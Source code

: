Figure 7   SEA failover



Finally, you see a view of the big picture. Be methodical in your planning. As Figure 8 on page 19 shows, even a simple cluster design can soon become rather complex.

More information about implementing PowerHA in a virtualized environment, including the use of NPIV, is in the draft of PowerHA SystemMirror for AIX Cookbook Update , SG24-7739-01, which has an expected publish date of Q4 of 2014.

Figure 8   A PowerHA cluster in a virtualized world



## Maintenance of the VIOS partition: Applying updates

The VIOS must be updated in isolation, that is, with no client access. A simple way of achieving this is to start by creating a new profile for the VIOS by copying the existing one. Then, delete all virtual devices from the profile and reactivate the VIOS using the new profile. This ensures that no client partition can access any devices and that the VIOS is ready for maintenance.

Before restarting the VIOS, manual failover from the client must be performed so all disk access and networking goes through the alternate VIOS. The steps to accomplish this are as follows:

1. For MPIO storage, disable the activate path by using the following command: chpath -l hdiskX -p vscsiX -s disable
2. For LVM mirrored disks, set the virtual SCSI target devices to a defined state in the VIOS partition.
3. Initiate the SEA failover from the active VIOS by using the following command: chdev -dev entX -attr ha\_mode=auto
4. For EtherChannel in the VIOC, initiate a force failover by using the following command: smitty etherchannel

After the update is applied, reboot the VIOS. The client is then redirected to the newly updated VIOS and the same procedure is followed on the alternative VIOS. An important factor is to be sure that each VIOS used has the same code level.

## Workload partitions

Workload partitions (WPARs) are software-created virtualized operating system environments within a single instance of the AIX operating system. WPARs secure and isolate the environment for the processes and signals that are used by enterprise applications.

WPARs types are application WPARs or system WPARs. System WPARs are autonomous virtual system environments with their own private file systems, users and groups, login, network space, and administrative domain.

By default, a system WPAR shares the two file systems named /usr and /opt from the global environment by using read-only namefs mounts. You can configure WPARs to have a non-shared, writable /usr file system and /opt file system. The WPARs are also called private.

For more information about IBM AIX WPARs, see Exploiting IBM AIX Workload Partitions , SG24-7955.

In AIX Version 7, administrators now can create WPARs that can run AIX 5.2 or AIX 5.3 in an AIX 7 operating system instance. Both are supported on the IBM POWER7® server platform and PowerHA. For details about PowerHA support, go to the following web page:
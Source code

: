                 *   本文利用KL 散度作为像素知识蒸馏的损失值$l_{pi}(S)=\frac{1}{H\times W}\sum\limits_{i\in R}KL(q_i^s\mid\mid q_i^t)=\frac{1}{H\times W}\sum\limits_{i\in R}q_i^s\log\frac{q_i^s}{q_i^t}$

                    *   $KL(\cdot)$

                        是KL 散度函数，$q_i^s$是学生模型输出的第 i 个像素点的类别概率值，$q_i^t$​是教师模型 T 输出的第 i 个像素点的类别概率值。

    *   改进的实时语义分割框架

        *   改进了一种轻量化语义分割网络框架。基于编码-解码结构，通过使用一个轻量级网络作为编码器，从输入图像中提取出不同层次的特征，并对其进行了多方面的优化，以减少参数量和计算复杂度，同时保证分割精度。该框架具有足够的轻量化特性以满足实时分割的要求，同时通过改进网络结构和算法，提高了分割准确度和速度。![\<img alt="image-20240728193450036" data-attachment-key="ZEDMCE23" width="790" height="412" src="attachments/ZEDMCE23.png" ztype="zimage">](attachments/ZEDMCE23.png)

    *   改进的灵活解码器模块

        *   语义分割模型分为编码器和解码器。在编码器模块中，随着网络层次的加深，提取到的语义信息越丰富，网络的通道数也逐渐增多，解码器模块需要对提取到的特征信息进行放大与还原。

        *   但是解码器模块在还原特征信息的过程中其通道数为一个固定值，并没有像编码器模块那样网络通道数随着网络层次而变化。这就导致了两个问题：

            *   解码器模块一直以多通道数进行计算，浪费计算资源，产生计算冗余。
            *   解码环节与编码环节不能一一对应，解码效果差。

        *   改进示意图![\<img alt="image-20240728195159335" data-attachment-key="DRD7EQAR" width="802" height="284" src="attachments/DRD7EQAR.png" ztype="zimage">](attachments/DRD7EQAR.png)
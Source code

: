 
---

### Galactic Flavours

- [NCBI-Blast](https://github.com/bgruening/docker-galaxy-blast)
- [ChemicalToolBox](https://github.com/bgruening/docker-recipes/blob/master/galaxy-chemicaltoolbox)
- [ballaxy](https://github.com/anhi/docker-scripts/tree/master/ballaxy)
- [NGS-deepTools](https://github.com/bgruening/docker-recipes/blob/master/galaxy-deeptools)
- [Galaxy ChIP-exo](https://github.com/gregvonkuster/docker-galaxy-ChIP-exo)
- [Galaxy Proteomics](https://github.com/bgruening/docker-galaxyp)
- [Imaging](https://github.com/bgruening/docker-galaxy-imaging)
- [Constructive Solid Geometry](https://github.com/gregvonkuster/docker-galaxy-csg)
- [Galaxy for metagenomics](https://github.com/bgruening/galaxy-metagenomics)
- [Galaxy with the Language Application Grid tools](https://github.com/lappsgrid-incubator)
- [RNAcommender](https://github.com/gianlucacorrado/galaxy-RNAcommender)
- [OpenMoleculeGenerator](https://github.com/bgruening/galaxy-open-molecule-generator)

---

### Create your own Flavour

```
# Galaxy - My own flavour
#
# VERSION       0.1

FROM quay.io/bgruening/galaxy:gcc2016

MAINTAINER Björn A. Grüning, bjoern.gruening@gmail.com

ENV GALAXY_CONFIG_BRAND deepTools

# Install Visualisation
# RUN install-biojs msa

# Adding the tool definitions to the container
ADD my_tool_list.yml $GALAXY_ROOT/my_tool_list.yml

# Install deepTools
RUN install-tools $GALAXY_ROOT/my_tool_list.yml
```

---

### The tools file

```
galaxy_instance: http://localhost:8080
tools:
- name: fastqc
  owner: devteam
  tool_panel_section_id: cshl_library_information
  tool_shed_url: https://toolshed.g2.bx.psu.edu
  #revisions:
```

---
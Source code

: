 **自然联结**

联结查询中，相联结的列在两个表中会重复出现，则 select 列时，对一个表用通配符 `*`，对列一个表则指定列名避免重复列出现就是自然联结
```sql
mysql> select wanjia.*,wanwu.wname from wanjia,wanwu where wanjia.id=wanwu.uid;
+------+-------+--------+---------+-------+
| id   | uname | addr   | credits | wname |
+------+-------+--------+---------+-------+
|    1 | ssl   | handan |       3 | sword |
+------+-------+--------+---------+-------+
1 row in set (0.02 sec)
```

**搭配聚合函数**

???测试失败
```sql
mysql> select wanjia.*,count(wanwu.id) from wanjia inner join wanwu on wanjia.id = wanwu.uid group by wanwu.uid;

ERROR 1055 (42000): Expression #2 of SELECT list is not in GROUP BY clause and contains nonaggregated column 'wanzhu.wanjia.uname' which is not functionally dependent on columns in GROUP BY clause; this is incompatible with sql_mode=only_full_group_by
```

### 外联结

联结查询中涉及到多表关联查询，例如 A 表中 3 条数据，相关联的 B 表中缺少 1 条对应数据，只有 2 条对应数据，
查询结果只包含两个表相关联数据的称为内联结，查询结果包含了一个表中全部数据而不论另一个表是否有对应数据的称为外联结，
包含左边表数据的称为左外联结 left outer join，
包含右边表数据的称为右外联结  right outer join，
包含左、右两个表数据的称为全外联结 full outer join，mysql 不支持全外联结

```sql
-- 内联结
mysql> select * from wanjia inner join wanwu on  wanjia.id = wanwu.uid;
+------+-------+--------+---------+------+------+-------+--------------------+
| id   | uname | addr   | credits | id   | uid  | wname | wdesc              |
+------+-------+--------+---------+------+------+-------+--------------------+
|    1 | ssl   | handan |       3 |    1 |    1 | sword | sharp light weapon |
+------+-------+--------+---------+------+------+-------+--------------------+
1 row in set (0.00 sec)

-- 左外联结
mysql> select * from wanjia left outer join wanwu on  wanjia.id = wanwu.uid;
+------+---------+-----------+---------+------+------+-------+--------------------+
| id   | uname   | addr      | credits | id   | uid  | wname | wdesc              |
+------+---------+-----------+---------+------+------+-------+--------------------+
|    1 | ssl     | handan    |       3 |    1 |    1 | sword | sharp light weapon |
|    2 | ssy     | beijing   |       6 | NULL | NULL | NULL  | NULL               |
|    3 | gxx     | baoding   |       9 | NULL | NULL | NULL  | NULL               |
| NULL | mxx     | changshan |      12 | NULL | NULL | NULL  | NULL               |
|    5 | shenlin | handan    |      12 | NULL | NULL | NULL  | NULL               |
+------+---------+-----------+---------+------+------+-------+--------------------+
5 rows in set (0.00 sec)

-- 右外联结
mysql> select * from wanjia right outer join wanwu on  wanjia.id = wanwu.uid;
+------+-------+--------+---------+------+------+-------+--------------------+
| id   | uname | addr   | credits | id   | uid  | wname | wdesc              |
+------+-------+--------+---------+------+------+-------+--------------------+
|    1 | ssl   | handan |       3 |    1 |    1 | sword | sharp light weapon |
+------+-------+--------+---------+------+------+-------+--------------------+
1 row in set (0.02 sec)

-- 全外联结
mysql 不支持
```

########################################

◆ **Task statement**
Of the entries above, tally the lines with "outer" in them. Only the total should be given.

◆ **Solution to this task**
5